The main "issue" with your otherwise interesting proposal is:

Going forward with something like this is then decided on a case-by-case basis:

  1. a crater run seems essential to estimate the amount of breakage in the ecosystem;

  2. if there isn't much, then this could be added, since, AFAIK, type inference breakage does not violate semver guarantees.

Thanks for the bump, I appreciate it!

Yeah, there definitely is a case for not doing this. I won't mind if the verdict ends up as not worth it, but I wanted it to at least be considered since it seems like a useful thing.
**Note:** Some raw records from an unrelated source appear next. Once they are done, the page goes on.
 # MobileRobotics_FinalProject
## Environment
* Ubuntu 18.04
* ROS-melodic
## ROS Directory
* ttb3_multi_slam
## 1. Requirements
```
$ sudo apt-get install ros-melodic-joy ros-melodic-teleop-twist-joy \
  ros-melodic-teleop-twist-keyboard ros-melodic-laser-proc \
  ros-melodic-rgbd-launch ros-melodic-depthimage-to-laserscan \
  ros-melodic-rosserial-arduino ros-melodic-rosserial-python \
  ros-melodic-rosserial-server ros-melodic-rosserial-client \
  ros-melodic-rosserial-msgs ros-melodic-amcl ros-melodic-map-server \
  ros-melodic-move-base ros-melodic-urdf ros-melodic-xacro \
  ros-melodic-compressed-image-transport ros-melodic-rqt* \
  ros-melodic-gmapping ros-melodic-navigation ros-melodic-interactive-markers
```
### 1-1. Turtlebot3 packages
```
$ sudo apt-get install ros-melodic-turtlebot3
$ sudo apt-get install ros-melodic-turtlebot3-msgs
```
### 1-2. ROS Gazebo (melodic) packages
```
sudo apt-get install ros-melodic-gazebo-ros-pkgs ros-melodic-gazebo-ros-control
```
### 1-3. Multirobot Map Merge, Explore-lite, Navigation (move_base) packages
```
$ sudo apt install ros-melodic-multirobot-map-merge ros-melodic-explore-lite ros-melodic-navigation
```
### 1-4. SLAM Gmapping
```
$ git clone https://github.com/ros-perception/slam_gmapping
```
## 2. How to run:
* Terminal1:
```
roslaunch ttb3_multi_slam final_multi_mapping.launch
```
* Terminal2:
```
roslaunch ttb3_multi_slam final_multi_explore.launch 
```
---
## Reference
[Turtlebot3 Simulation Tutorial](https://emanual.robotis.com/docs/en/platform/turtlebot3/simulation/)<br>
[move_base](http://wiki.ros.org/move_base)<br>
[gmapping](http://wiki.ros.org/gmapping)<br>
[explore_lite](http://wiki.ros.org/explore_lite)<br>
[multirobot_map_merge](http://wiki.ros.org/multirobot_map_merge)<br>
I'll see if I can do some local crater runs, but for starters: here is the change I made, along with fixes to 7 broken inferences in the standard libraries. Please let me know if that already seems like too much breakage.

1 Like

Actually, now that I am looking at the changes required in code using that impl, it does feel a bit disappointing that now we'd have to "redundantly" (for those used to the current way of things) specify the error type.

Since most usages of .collect::<Result<_, _>>() seem to be followed by the ? operator, I have rewritten your example into that style:

    let classic: Vec<Result<Foo, Error2>> = vec![];
    classic
        .into_iter()
        .collect::<Result<Vec<Foo>, _>>()? // usage site can lead to `Vec<Foo>` being inferred
    ;

    let v1: Vec<Result<Foo, Error1>> = vec![];
    v1  .into_iter()
        .map(|r| r.map_err(|e| e.into()))
        .collect::<Result<Vec<Foo>, Error2>>()? // usage site can lead to `Vec<Foo>` being inferred
    ;

    let v2: Vec<Result<Foo, Error1>> = vec![];
    v2  .into_iter()
        .collect::<Result<Vec<Foo>, Error1>>()? // usage site can lead to `Vec<Foo>` being inferred
    ;

So classic is the current way of writing things, when the inner error type and the outer one match: we then do not need to specify the error type in the turbofish annotation.

v1 is you use case example, which currently seems to require an additional "mapmap" (.map(... .map_err...)) line, and a type annotation. If you change was accepted, then the "mapmap" line would not be necessary, but the type annotation would, and this requirement would "infect" the previous case.

However, if we look at the current state of things, we can alleviate the cumbersome "mapmap" by collecting into a Result<_, InnerError> first, and only then doing a .map_err. This is specially handy thanks to the ? operator performing an implicit .map_err(<Into<Error2>>::into) conversion, which leads to having no visible map_err line, only the added type annotation that would be required in all situations, which we can see with v2.

  • this proves that in the case where .collect() is followed by ?, the current situation is strictly better than the one you suggest;

So I don't personally think that sometimes saving a "mapmap" line is worth the tradeoff of always having to explicit Err type annotations :grimacing:

4 Likes

Those are very good points! Sorry for the slow response, I wanted to try this out against my implementation before responding. I've done some cursory experiments but haven't had time to check all the things I want to quite yet. What I can say, though, is that your point about achieving the same thing by just sticking a ? after .collect() is spot on, I can't believe I didn't think of that. :slight_smile: That alone makes my idea a lot less useful.